• [WHAT YOU SHOULD DO]:
Go through the records below and copy out every line that contains the word "duration".

*** Opening RECORDS TO PROCESS ***

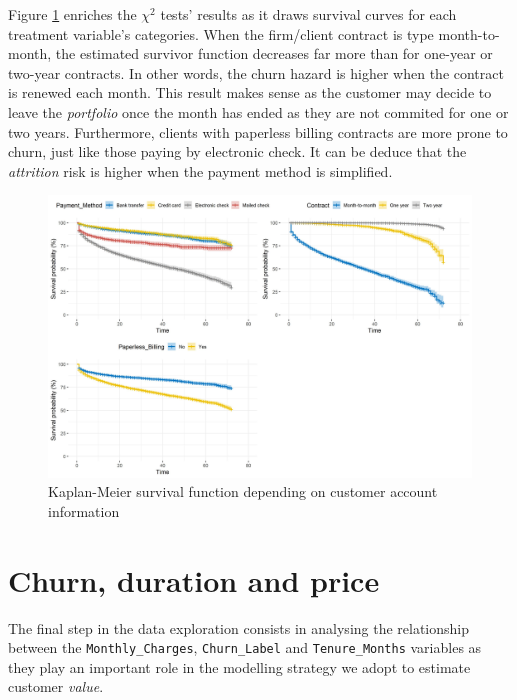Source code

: \documentclass[
]{book}
\begin{document}
Figure \ref{fig:kmcustaccount} enriches the \(\chi^2\) tests' results as it draws survival curves for each treatment variable's categories. When the firm/client contract is type month-to-month, the estimated survivor function decreases far more than for one-year or two-year contracts. In other words, the churn hazard is higher when the contract is renewed each month. This result makes sense as the customer may decide to leave the \emph{portfolio} once the month has ended as they are not commited for one or two years. Furthermore, clients with paperless billing contracts are more prone to churn, just like those paying by electronic check. It can be deduce that the \emph{attrition} risk is higher when the payment method is simplified.

\begin{figure}

{\centering \includegraphics[width=50in]{./imgs/account_info_plot} 

}

\caption{Kaplan-Meier survival function depending on customer account information}\label{fig:kmcustaccount}
\end{figure}

\hypertarget{churn-duration-and-price}{%
\section{Churn, duration and price}\label{churn-duration-and-price}}

The final step in the data exploration consists in analysing the relationship between the \texttt{Monthly\_Charges}, \texttt{Churn\_Label} and \texttt{Tenure\_Months} variables as they play an important role in the modelling strategy we adopt to estimate customer \emph{value}.
\end{document}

*** Closing RECORDS TO PROCESS ***

• [YOUR SOLUTION]:
\hypertarget{churn-duration-and-price}{%
\section{Churn, duration and price}\label{churn-duration-and-price}}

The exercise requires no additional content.